In 2009 he graduated from Oxford Brookes University with a Bachelor of Arts degree in Fine Art.

==Rowing==

Roe started rowing when he joined his local club (Stratford Upon-Avon Boat Club) at the age of 12. He competes in the legs, trunks and arms adaptive mixed coxed four (LTAMix4+) event and won a gold medal at the 2009 World Rowing Championships, alongside Vicky Hansford, David Smith, Naomi Riches and cox Rhiannon Jones. At the 2010 World Rowing Championships held at Lake Karapiro, New Zealand he won a silver medal with Smith, Riches, Ryan Chamberlain and Jones.

In 2011 he competed at the World Rowing Championships held at Lake Bled, Bled, Slovenia. He won the gold medal in the LTAMix4+ event alongside crewmates Pam Relph, Naomi Riches, David Smith and cox, Lily van den Broecke. They completed the one kilometre course in a time of three minutes, 27.10 seconds, finishing nearly five seconds ahead of runners-up Canada. The result qualified a boat for Great Britain into the 2012 Summer Paralympics in London. The crew repeated their gold medal result at the Munich World Cup event in 2012.
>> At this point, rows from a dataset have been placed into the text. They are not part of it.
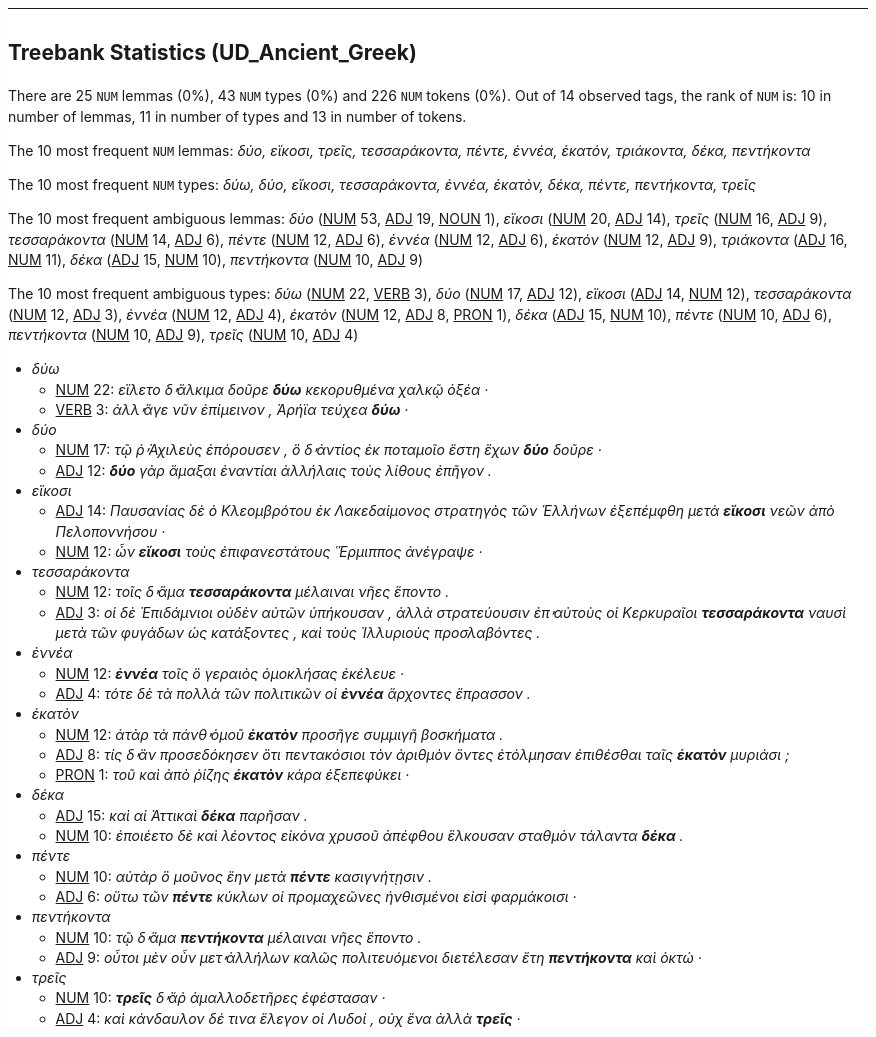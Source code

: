 

--------------------------------------------------------------------------------

## Treebank Statistics (UD_Ancient_Greek)

There are 25 `NUM` lemmas (0%), 43 `NUM` types (0%) and 226 `NUM` tokens (0%).
Out of 14 observed tags, the rank of `NUM` is: 10 in number of lemmas, 11 in number of types and 13 in number of tokens.

The 10 most frequent `NUM` lemmas: <em>δύο, εἴκοσι, τρεῖς, τεσσαράκοντα, πέντε, ἐννέα, ἑκατόν, τριάκοντα, δέκα, πεντήκοντα</em>

The 10 most frequent `NUM` types:  <em>δύω, δύο, εἴκοσι, τεσσαράκοντα, ἐννέα, ἑκατὸν, δέκα, πέντε, πεντήκοντα, τρεῖς</em>

The 10 most frequent ambiguous lemmas: <em>δύο</em> ([NUM]() 53, [ADJ]() 19, [NOUN]() 1), <em>εἴκοσι</em> ([NUM]() 20, [ADJ]() 14), <em>τρεῖς</em> ([NUM]() 16, [ADJ]() 9), <em>τεσσαράκοντα</em> ([NUM]() 14, [ADJ]() 6), <em>πέντε</em> ([NUM]() 12, [ADJ]() 6), <em>ἐννέα</em> ([NUM]() 12, [ADJ]() 6), <em>ἑκατόν</em> ([NUM]() 12, [ADJ]() 9), <em>τριάκοντα</em> ([ADJ]() 16, [NUM]() 11), <em>δέκα</em> ([ADJ]() 15, [NUM]() 10), <em>πεντήκοντα</em> ([NUM]() 10, [ADJ]() 9)

The 10 most frequent ambiguous types:  <em>δύω</em> ([NUM]() 22, [VERB]() 3), <em>δύο</em> ([NUM]() 17, [ADJ]() 12), <em>εἴκοσι</em> ([ADJ]() 14, [NUM]() 12), <em>τεσσαράκοντα</em> ([NUM]() 12, [ADJ]() 3), <em>ἐννέα</em> ([NUM]() 12, [ADJ]() 4), <em>ἑκατὸν</em> ([NUM]() 12, [ADJ]() 8, [PRON]() 1), <em>δέκα</em> ([ADJ]() 15, [NUM]() 10), <em>πέντε</em> ([NUM]() 10, [ADJ]() 6), <em>πεντήκοντα</em> ([NUM]() 10, [ADJ]() 9), <em>τρεῖς</em> ([NUM]() 10, [ADJ]() 4)


* <em>δύω</em>
  * [NUM]() 22: <em>εἵλετο δ̓ ἄλκιμα δοῦρε <b>δύω</b> κεκορυθμένα χαλκῷ ὀξέα ·</em>
  * [VERB]() 3: <em>ἀλλ̓ ἄγε νῦν ἐπίμεινον , Ἀρήϊα τεύχεα <b>δύω</b> ·</em>
* <em>δύο</em>
  * [NUM]() 17: <em>τῷ ῥ̓ Ἀχιλεὺς ἐπόρουσεν , ὃ δ̓ ἀντίος ἐκ ποταμοῖο ἔστη ἔχων <b>δύο</b> δοῦρε ·</em>
  * [ADJ]() 12: <em><b>δύο</b> γὰρ ἅμαξαι ἐναντίαι ἀλλήλαις τοὺς λίθους ἐπῆγον .</em>
* <em>εἴκοσι</em>
  * [ADJ]() 14: <em>Παυσανίας δὲ ὁ Κλεομβρότου ἐκ Λακεδαίμονος στρατηγὸς τῶν Ἑλλήνων ἐξεπέμφθη μετὰ <b>εἴκοσι</b> νεῶν ἀπὸ Πελοποννήσου ·</em>
  * [NUM]() 12: <em>ὧν <b>εἴκοσι</b> τοὺς ἐπιφανεστάτους Ἕρμιππος ἀνέγραψε ·</em>
* <em>τεσσαράκοντα</em>
  * [NUM]() 12: <em>τοῖς δ̓ ἅμα <b>τεσσαράκοντα</b> μέλαιναι νῆες ἕποντο .</em>
  * [ADJ]() 3: <em>οἱ δὲ Ἐπιδάμνιοι οὐδὲν αὐτῶν ὑπήκουσαν , ἀλλὰ στρατεύουσιν ἐπ̓ αὐτοὺς οἱ Κερκυραῖοι <b>τεσσαράκοντα</b> ναυσὶ μετὰ τῶν φυγάδων ὡς κατάξοντες , καὶ τοὺς Ἰλλυριοὺς προσλαβόντες .</em>
* <em>ἐννέα</em>
  * [NUM]() 12: <em><b>ἐννέα</b> τοῖς ὃ γεραιὸς ὁμοκλήσας ἐκέλευε ·</em>
  * [ADJ]() 4: <em>τότε δὲ τὰ πολλὰ τῶν πολιτικῶν οἱ <b>ἐννέα</b> ἄρχοντες ἔπρασσον .</em>
* <em>ἑκατὸν</em>
  * [NUM]() 12: <em>ἀτὰρ τὰ πάνθ̓ ὁμοῦ <b>ἑκατὸν</b> προσῆγε συμμιγῆ βοσκήματα .</em>
  * [ADJ]() 8: <em>τίς δ̓ ἂν προσεδόκησεν ὅτι πεντακόσιοι τὸν ἀριθμὸν ὄντες ἐτόλμησαν ἐπιθέσθαι ταῖς <b>ἑκατὸν</b> μυριάσι ;</em>
  * [PRON]() 1: <em>τοῦ καὶ ἀπὸ ῥίζης <b>ἑκατὸν</b> κάρα ἐξεπεφύκει ·</em>
* <em>δέκα</em>
  * [ADJ]() 15: <em>καὶ αἱ Ἀττικαὶ <b>δέκα</b> παρῆσαν .</em>
  * [NUM]() 10: <em>ἐποιέετο δὲ καὶ λέοντος εἰκόνα χρυσοῦ ἀπέφθου ἕλκουσαν σταθμὸν τάλαντα <b>δέκα</b> .</em>
* <em>πέντε</em>
  * [NUM]() 10: <em>αὐτὰρ ὃ μοῦνος ἔην μετὰ <b>πέντε</b> κασιγνήτῃσιν .</em>
  * [ADJ]() 6: <em>οὕτω τῶν <b>πέντε</b> κύκλων οἱ προμαχεῶνες ἠνθισμένοι εἰσὶ φαρμάκοισι ·</em>
* <em>πεντήκοντα</em>
  * [NUM]() 10: <em>τῷ δ̓ ἅμα <b>πεντήκοντα</b> μέλαιναι νῆες ἕποντο .</em>
  * [ADJ]() 9: <em>οὗτοι μὲν οὖν μετ̓ ἀλλήλων καλῶς πολιτευόμενοι διετέλεσαν ἔτη <b>πεντήκοντα</b> καὶ ὀκτώ ·</em>
* <em>τρεῖς</em>
  * [NUM]() 10: <em><b>τρεῖς</b> δ̓ ἄῤ ἀμαλλοδετῆρες ἐφέστασαν ·</em>
  * [ADJ]() 4: <em>καὶ κάνδαυλον δέ τινα ἔλεγον οἱ Λυδοί , οὐχ ἕνα ἀλλὰ <b>τρεῖς</b> ·</em>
Roe was selected along with Relph, Riches, Smith, and van den Broeke, to compete for Great Britain at the 2012 Summer Paralympics in the mixed coxed four event. The crew took gold at Eton Dorney on 2 September.

Roe was appointed Member of the Order of the British Empire (MBE) in the 2013 New Year Honours for services to rowing.